For a given DC voltage potential between electrodes, various regions form in the glow discharge plasma. The area of main interest for determining the resulting impinging ion energy is that of the cathode layer sheath, a region that forms between the bulk plasma and the surface of the cathode. A variety of parameters can effect the thickness and density of this sheath, which ions from the bulk plasma must traverse through before they reach the cathode surface. As a result, primarily due to collisions, ions from the bulk plasma lose energy and strike the cathode surface with a particular energy distribution. From the work presented by Davis and Vanderslice in 1963, a general equation for determining the ion energy distribution of a DC glow discharge plasma was found and experimentally measured. Further works from other authors have found very good agreement to this model for simple mono-atomic gases.

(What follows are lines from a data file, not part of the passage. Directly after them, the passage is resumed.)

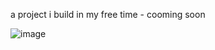 a project i build in my free time - cooming soon

![image](https://user-images.githubusercontent.com/26052673/229809959-13cf32fb-1949-4a8f-8898-1da2b4a8209f.png)
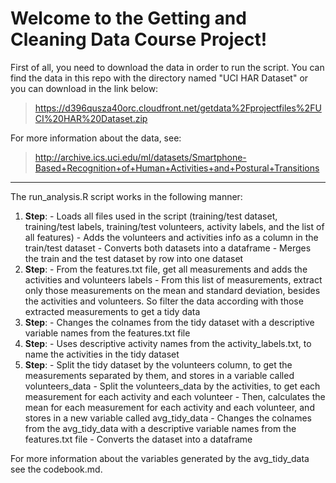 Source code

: Welcome to the Getting and Cleaning Data Course Project!
===================

First of all, you need to download the data in order to run the script. You can find the data in this repo with the directory named "UCI HAR Dataset" or you can download in the link below:

>https://d396qusza40orc.cloudfront.net/getdata%2Fprojectfiles%2FUCI%20HAR%20Dataset.zip

For more information about the data, see:
>http://archive.ics.uci.edu/ml/datasets/Smartphone-Based+Recognition+of+Human+Activities+and+Postural+Transitions

----------
The run_analysis.R script works in the following manner: 

 1. **Step**:
		- Loads all files used in the script (training/test dataset, training/test labels, training/test volunteers, activity labels, and the list of all features)
		- Adds the volunteers and activities info as a column in the train/test dataset
		- Converts both datasets into a dataframe
		- Merges the train and the test dataset by row into one dataset
 2. **Step**:
        - From the features.txt file, get all measurements and adds the activities and volunteers labels
        - From this list of measurements, extract only those measurements on the mean and standard deviation, besides the activities and volunteers. So filter the data according with those extracted measurements to get a tidy data 
 3. **Step**:
         - Changes the colnames from the tidy dataset with a descriptive variable names from the features.txt file 
 4. **Step**:
         - Uses descriptive activity names from the activity_labels.txt, to name the activities in the tidy dataset
 5. **Step**: 
         - Split the tidy dataset by the volunteers column, to get the measurements separated by them, and stores in a variable called volunteers_data
         - Split the volunteers_data by the activities,  to get each measurement for each activity and each volunteer
         - Then, calculates the mean for each measurement for each activity and each volunteer, and stores in a new variable called avg_tidy_data
         - Changes the colnames from the avg_tidy_data with a descriptive variable names from the features.txt file 
         - Converts the dataset into a dataframe

For more information about the variables generated by the avg_tidy_data see the codebook.md.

The constant m parameter of the Davis and Vanderslice equation, which was presented with a value of m=2 in the original paper, representing electric field linearity, was modified by Budtz-Jorgensen in 2001 based on derivations for the Child Collision Law to better match particle-in-cell simulation results. The work presented by Budtz-Jorgensen utilized a value of m=5/3 based on these derivations.
A key parameter of the Davis and Vanderslice distribution that strongly determines the ion energy distribution for the given plasma is the s/λ, in which s represents the sheath thickness and λ represents the ion collision mean free path, therefore giving the mean number of collisions for an ion traversing through the sheath. Based on the Child Collision law, for DC plasma discharges, s/λ is proportional to s x p, where p is the pressure, and in general, s x p remains constant. Because of this, the mean free path for a given pressure must be balanced by the sheath thickness, which results in the occurrence that variation of pressure does not affect the resulting ion energy distribution.
The default mode in TRIM allows only for a singular mono-energetic beam at a specific angle of incidence. In order to simulate more complex interactions with target materials, such as those from DC glow discharge plasmas, custom .DAT input files must be generated and run using TRIM that allows for a wider variation of input parameters for each flown ion. The following TRIM simulation results utilizes the Davis and Vanderslice energy distribution with the modified Butz-Jorgensen m parameter constant to generate ion energy distribution inputs for TRIM to compute resulting implantation and sputtering. Three different gases are studied: hydrogen, nitrogen, and argon. For each of these atoms, a variety of s/λ constants were selected to compare a wide range of resulting DC glow discharge plasma cases with various ion energy distributions. s/λ values of 5, 15, 25, 45, and 65 are used for each gas. As observed from measurements found in literature, in general, double-ionized ions such as Ar2+ and Ne2+ tend to follow energy distributions with very low s/λ values around 5, where single-ionized ions such as Ar+ and Ne+ have higher measured s/λ. Various parameters such as applied voltage and system topology can affect these numbers. As the s/λ decreases, the energy distribution increases towards a higher percentage of higher energy ions.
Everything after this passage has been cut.